Un pèlerinage. L’église Notre-Dame, quant à elle, fut construite à la demande de la mère abbesse, afin d’abriter et honorer une statue de la Vierge à l’Enfant, qui aurait été découverte près d’une source voisine et qui fut partiellement brûlée pendant la Terreur, seules la tête et les mains furent sauvées du brasier par deux enfants, avant qu’une nouvelle statue soit reconstituée. Tout cela donna lieu à un pèlerinage.
Cet important édifice de 39 m de long pour une largeur de 20 m, se trouvait à l’avant de notre place actuelle, approximativement au-devant de l’immeuble abritant le Crédit mutuel, la maison des chanoines, qui étaient chargés par l’abbesse de la gestion de cette église et l’organisation des offices.
Comme Notre-Dame de Paris. D’après les textes, Notre-Dame de Cusset avait un grand portail à deux bourdons, pour imiter, toutes proportions gardées, Notre-Dame de Paris.

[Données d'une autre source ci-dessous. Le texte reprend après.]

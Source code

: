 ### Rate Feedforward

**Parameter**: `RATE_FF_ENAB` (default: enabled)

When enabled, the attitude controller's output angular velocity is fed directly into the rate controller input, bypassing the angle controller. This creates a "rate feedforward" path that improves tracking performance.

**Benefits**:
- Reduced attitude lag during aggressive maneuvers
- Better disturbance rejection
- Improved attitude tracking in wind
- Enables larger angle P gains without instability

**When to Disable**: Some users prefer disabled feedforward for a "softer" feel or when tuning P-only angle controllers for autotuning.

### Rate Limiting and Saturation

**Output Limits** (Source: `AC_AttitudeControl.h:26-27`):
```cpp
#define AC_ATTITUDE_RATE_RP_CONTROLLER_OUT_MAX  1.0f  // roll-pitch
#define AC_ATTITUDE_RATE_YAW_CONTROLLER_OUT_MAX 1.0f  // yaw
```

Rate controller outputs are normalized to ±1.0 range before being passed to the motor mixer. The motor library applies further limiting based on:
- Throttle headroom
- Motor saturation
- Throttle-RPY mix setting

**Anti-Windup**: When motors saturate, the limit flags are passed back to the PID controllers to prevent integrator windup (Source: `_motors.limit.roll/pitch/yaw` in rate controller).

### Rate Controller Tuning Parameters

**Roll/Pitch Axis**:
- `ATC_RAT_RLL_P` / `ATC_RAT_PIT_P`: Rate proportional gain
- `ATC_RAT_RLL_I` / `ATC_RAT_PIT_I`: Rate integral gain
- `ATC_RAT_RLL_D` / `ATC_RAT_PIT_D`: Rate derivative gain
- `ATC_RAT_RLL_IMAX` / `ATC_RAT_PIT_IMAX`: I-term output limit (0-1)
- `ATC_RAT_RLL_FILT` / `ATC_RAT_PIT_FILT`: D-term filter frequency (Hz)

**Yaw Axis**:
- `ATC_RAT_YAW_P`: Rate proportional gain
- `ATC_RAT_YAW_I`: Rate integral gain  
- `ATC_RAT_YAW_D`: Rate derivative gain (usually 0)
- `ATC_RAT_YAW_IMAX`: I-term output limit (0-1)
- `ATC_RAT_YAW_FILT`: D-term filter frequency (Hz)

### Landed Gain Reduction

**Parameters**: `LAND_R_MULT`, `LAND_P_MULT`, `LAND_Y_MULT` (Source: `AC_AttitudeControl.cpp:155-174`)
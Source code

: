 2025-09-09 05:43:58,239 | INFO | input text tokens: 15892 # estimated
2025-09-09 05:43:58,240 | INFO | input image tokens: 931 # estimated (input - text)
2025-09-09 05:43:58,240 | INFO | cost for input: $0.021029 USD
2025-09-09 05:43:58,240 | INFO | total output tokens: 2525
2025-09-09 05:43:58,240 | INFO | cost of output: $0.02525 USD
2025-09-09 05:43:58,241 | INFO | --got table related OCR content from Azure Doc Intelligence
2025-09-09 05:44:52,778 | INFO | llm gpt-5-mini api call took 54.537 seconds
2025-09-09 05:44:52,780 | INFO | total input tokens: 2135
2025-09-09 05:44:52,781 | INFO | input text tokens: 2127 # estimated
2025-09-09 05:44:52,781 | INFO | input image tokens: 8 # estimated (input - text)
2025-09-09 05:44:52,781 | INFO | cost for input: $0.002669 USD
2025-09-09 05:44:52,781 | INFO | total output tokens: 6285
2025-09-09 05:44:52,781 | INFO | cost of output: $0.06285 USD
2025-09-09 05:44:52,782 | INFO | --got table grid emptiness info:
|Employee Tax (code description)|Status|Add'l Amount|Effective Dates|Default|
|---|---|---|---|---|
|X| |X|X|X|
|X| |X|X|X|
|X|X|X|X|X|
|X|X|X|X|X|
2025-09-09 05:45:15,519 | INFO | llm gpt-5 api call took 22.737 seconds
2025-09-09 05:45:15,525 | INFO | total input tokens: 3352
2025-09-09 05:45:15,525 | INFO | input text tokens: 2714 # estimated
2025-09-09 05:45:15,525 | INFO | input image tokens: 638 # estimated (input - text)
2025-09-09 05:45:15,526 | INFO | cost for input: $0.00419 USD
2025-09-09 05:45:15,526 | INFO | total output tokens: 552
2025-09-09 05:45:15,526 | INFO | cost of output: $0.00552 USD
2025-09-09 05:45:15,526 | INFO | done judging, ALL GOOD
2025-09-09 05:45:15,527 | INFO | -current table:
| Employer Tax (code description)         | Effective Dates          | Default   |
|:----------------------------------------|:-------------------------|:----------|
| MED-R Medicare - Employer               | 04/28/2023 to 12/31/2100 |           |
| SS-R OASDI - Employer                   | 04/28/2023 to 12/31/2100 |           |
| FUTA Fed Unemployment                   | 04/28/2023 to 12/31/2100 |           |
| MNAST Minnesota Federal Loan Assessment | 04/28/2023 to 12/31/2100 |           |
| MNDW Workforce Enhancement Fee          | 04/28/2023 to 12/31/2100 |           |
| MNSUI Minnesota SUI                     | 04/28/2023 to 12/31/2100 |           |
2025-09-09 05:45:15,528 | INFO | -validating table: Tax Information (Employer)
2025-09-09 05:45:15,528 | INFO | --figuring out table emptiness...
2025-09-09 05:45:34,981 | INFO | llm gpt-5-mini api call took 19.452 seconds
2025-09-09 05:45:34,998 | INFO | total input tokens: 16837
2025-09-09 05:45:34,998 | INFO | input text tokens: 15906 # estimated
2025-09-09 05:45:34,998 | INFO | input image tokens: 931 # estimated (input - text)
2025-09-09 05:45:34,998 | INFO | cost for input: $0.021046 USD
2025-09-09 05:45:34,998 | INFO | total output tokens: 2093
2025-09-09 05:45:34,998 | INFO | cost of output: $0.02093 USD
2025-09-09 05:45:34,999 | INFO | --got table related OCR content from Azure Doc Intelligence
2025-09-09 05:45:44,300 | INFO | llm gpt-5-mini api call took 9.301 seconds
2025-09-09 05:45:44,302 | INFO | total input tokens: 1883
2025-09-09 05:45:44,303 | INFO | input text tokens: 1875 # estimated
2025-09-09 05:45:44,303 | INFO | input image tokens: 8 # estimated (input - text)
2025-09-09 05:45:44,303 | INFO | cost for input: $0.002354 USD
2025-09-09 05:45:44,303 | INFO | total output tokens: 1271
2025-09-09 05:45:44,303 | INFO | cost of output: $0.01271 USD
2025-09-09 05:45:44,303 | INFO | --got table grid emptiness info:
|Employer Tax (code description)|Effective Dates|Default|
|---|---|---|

Des échoppes se trouvaient le long de l’édifice, côté maison des chanoines. À l’avant de l’église, était la place des Gras, nom donné en raison des bouchers qui exposaient ici leurs viandes.
Elle fut démolie sous la Révolution vers 1793, pour créer une plus vaste place, la place d’armes.
Chapelle Saint-Sauveur. Enfin, la troisième église était la chapelle Saint-Sauveur, chapelle de l’abbaye, que l’on peut situer à l’angle de la place et le départ de la rue Wilson (Banque populaire maintenant).
Fermée au culte en 1792, transformée à son tour en halle à blé par les révolutionnaires, elle fut démolie en 1842 après que les bâtiments de l’abbaye furent rachetés par la commune en 1793.
Cimetières. Autour de ces édifices religieux, se trouvaient les cimetières, transférés sur la colline de Venise peu avant la Révolution, les inhumations étant devenues interdites au milieu des villes.
La cour de l’abbaye, ouverte en 1849, est devenue la cour de la mairie. Nivelée en 1848, la place d’armes connut par la suite différentes évolutions.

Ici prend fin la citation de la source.